Seek performance gains
The best athletes in the world seek every opportunity to get better, some going to extraordinary lengths to get the smallest of benefits. Think of the ‘Aggregation of Marginal Gains’, the term coined by Sir Dave Brailsford, when he appointed a team of scientists to find a myriad of 1% performance improvements within the GB cycling team training and competition environments.
Successful athletes are the ones who are always seeking to learn, grow, and improve by any possible (and legal) method.
Just be mindful, however, that benefit from seeking small performance gains only occurs if your foundations are sound. In other words, make sure that you are strong in the fundamental requirements of your sport first.
Develop your athleticism
If you want to be a great competitor, turn yourself into a great athlete.

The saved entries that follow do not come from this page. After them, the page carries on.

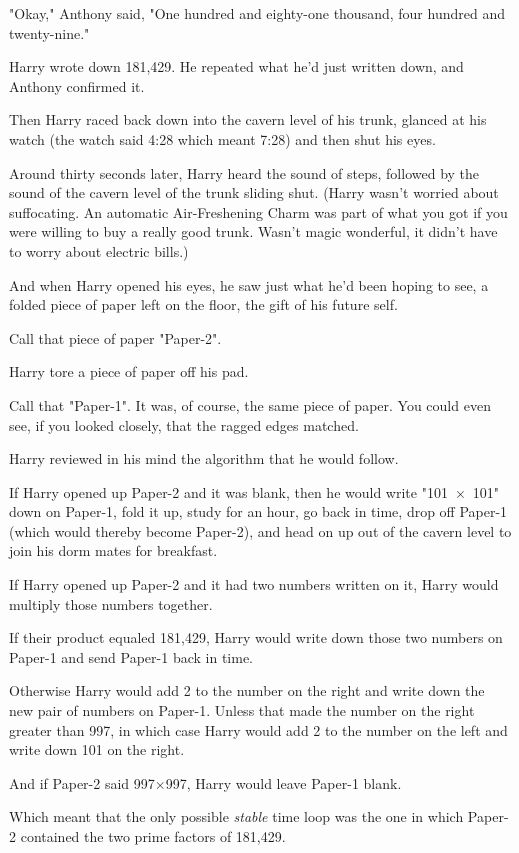 "Okay," Anthony said, "One hundred and eighty-one thousand, four hundred and
twenty-nine."

Harry wrote down 181,429. He repeated what he’d just written down, and Anthony
confirmed it.

Then Harry raced back down into the cavern level of his trunk, glanced at his
watch (the watch said 4:28 which meant 7:28) and then shut his eyes.

Around thirty seconds later, Harry heard the sound of steps, followed by the
sound of the cavern level of the trunk sliding shut. (Harry wasn’t worried
about suffocating. An automatic Air-Freshening Charm was part of what you got
if you were willing to buy a really good trunk. Wasn’t magic wonderful, it
didn’t have to worry about electric bills.)

And when Harry opened his eyes, he saw just what he’d been hoping to see, a
folded piece of paper left on the floor, the gift of his future self.

Call that piece of paper "Paper-2".

Harry tore a piece of paper off his pad.

Call that "Paper-1". It was, of course, the same piece of paper. You could even
see, if you looked closely, that the ragged edges matched.

Harry reviewed in his mind the algorithm that he would follow.

If Harry opened up Paper-2 and it was blank, then he would write "101~$\times$~101"
down on Paper-1, fold it up, study for an hour, go back in time, drop off
Paper-1 (which would thereby become Paper-2), and head on up out of the cavern
level to join his dorm mates for breakfast.

If Harry opened up Paper-2 and it had two numbers written on it, Harry would
multiply those numbers together.

If their product equaled 181,429, Harry would write down those two numbers on
Paper-1 and send Paper-1 back in time.

Otherwise Harry would add 2 to the number on the right and write down the new
pair of numbers on Paper-1. Unless that made the number on the right greater
than 997, in which case Harry would add 2 to the number on the left and write
down 101 on the right.

And if Paper-2 said 997$\times$997, Harry would leave Paper-1 blank.

Which meant that the only possible \emph{stable} time loop was the one in which
Paper-2 contained the two prime factors of 181,429.

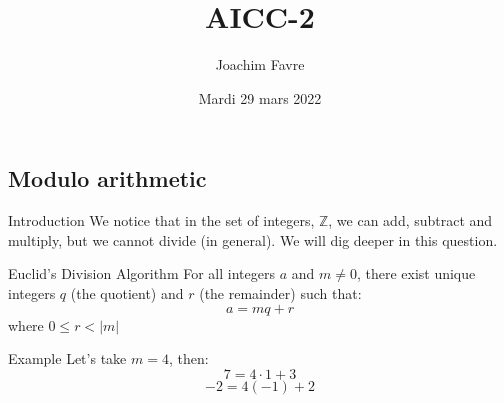 \documentclass[a4paper]{article}
\title{AICC-2}
\author{Joachim Favre}
\date{Mardi 29 mars 2022}
\begin{document}
\maketitle


\subsection{Modulo arithmetic}
\begin{parag}{Introduction}
    We notice that in the set of integers, $\mathbb{Z}$, we can add, subtract and multiply, but we cannot divide (in general). We will dig deeper in this question.
\end{parag}

\begin{parag}{Euclid's Division Algorithm}
    For all integers $a$ and $m \neq 0$, there exist unique integers $q$ (the quotient) and $r$ (the remainder) such that: 
    \[a = mq + r\]
    where $0 \leq r < \left|m\right|$
    
    \begin{subparag}{Example}
        Let's take $m = 4$, then:
        \[7 = 4\cdot 1 + 3\] 
        \[-2 = 4\left(-1\right) + 2\]
    \end{subparag}
\end{parag}
\end{document}
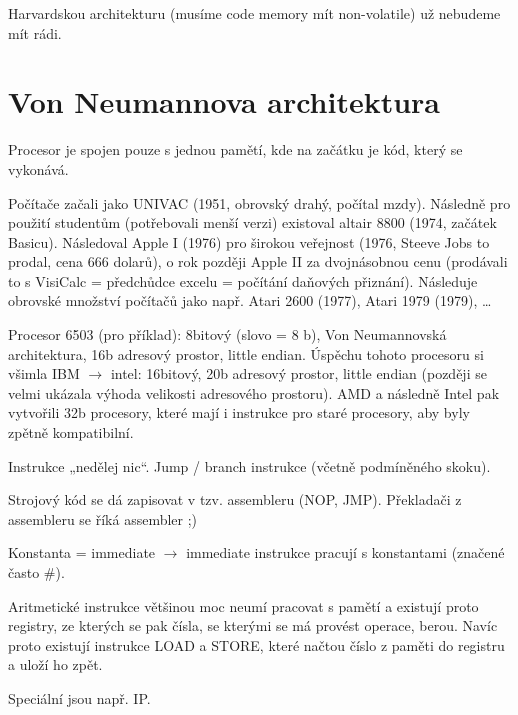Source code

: \documentclass[12pt]{article}					%
\begin{document}
        \begin{poznamka}
                Harvardskou architekturu (musíme code memory mít non-volatile) už nebudeme mít rádi. 
        \end{poznamka}

    \section{Von Neumannova architektura}
        \begin{definice}
            Procesor je spojen pouze s jednou pamětí, kde na začátku je kód, který se vykonává.
        \end{definice}
        
        \begin{poznamka}[Historie]
            Počítače začali jako UNIVAC (1951, obrovský drahý, počítal mzdy). Následně pro použití studentům (potřebovali menší verzi) existoval altair 8800 (1974, začátek Basicu). Následoval Apple I (1976) pro širokou veřejnost (1976, Steeve Jobs to prodal, cena 666 dolarů), o rok později Apple II za dvojnásobnou cenu (prodávali to s VisiCalc = předchůdce excelu = počítání daňových přiznání). Následuje obrovské množství počítačů jako např. Atari 2600 (1977), Atari 1979 (1979), …

            Procesor 6503 (pro příklad): 8bitový (slovo = 8 b), Von Neumannovská architektura, 16b adresový prostor, little endian. Úspěchu tohoto procesoru si všimla IBM $\rightarrow$ intel: 16bitový, 20b adresový prostor, little endian (později se velmi ukázala výhoda velikosti adresového prostoru). AMD a následně Intel pak vytvořili 32b procesory, které mají i instrukce pro staré procesory, aby byly zpětně kompatibilní.
        \end{poznamka}

        \begin{definice}
            Instrukce „nedělej nic“. Jump / branch instrukce (včetně podmíněného skoku). 

            Strojový kód se dá zapisovat v tzv. assembleru (NOP, JMP). Překladači z assembleru se říká assembler ;)

            Konstanta = immediate $\rightarrow$ immediate instrukce pracují s konstantami (značené často \#).
        \end{definice}

        \begin{definice}
            Aritmetické instrukce většinou moc neumí pracovat s pamětí a existují proto registry, ze kterých se pak čísla, se kterými se má provést operace, berou. Navíc proto existují instrukce LOAD a STORE, které načtou číslo z paměti do registru a uloží ho zpět.

            Speciální jsou např. IP.
        \end{definice}
\end{document}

Through benchmarking, you will have identified the physical components which are essential for succeeding in your sport – it’s now important to raise these to the required standard.
But it’s not enough to start the season in great shape, as the athletic capabilities of many sportspeople actually lower throughout the season.
Therefore, work hard on at least maintaining your fitness levels in-season, so that you’re not starting all over when pre-season comes around again.
Your aim should be to become more athletic year on year, as opposed to entering into a repetitive cycle of increasing your fitness levels during pre-season, followed by them decreasing over the course of a season.
One of the most significant factors for maximising your potential is being able to perform when it counts.
Many athletes execute their skills to a very high standard in practice, yet fail to replicate this level of excellence during matches or in high pressure situations.
Remember, if you practice under pressure, you’ll increase your chances of performing under pressure, but most training sessions don’t test players sufficiently.
So in practice, test yourself against the best players you can, putting yourself into a position where your performance matters, and that has real consequences.
The more opportunities you can find to practice under pressure, even in non-athletic arenas, the better you’ll perform in competitive sporting situations.